Seminar 1: How can we change the mindset of leaders in an organization?

Obviously, it is always difficult to change the mindset of leaders. Gardner presented seven methods in changing the idea of people: reason, research, resonance, representational redescriptions, resources & rewards, real world events and resistances. And these approaches should be effective in changing leader's mindset. For example, it is important to indicate a good reason in order to get the support from leaders. Of course, research can seldom be overlooked in justifying your ideas as words alone are no proof and it is hard to let leaders to believe you just according to what you say. Also, resonance is really helpful in mindset change. Without generating resonance with your leaders, it is not necessary and not willing for them to change their mind. It is not hard to understand the contribution of the rest elements to the mindset change of leaders.
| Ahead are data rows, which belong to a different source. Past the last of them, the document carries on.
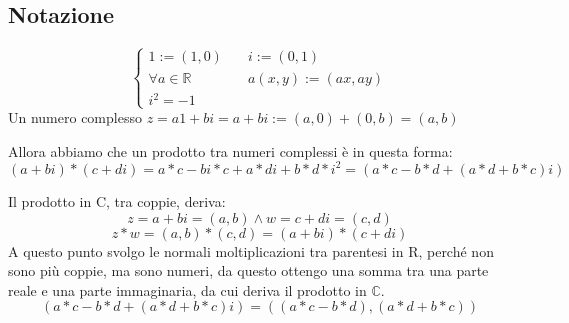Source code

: \documentclass[a4paper,12pt]{article}
\begin{document}
	\subsection{Notazione}
	\[
	\left\{
	\begin{aligned}
		1:= (1, 0) \quad & i := (0, 1) \\
		\forall a \in \mathbb{R} \quad \quad & a(x, y) :=(ax, ay) \\
		i^2 = -1 \quad \;\;\;& 
	\end{aligned}
	\right.
	\]
	Un numero complesso $z = a1 + bi = a + bi := (a, 0) + (0, b) = (a, b)$
	
	Allora abbiamo che un prodotto tra numeri complessi è in questa forma:
	\[(a + bi) * (c + di) = a * c - bi * c + a * di + b * d * i^2 = (a*c - b*d + (a*d + b*c)i)\]
	
	Il prodotto in C, tra coppie, deriva:
	\[z = a + bi = (a, b) \wedge w = c + di = (c, d)\] 
	\[z * w = (a, b) * (c, d) = (a + bi) * (c + di)\]
	A questo punto svolgo le normali moltiplicazioni tra parentesi in R, perché non sono più coppie, ma sono numeri,  da questo ottengo una somma tra una parte reale e una parte immaginaria, da cui deriva il prodotto in $\mathbb{C}$.
	\[(a*c - b*d + (a*d + b*c)i) = ((a*c - b*d), (a*d + b*c))\]
	
\end{document}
However, they are our leaders so that we cannot suppose to change them as what we did to our friends and families. Through the seven elements, we can see that communication is quite important in change decision making. Besides, action that shows the benefit we may gain from the decision is another effective way in affecting leaders.

February 12, 2011

what are we learning?

How about if what I learned in UK is not compatible to my future job in my country? Paul raised the question on Friday because concepts in leadership and management appear different between eastern countries and western countries. However, I remembered he said in the first lesson in leadership, you would never learn leadership in the class. So does it really matter what I'm learning now and do I need to concern about it if things become conflicted in some day. Sometimes things just turn out to be ridiculous. For example, most people agree that there's no relationship between a good student and a good employee. Meanwhile, most students work hard on their lessons in order to learn more and get good marks. But no one can guarantee they will be successful employees let alone effective leaders. Brush once said in Yale, those who did well in their grades were excellent and those who did poor in their courses would have the chance to become the president. Churchill got really terrible results in his marks and Gates even dropped out school. But finally, they all proved to be great leaders. Does it make any sense?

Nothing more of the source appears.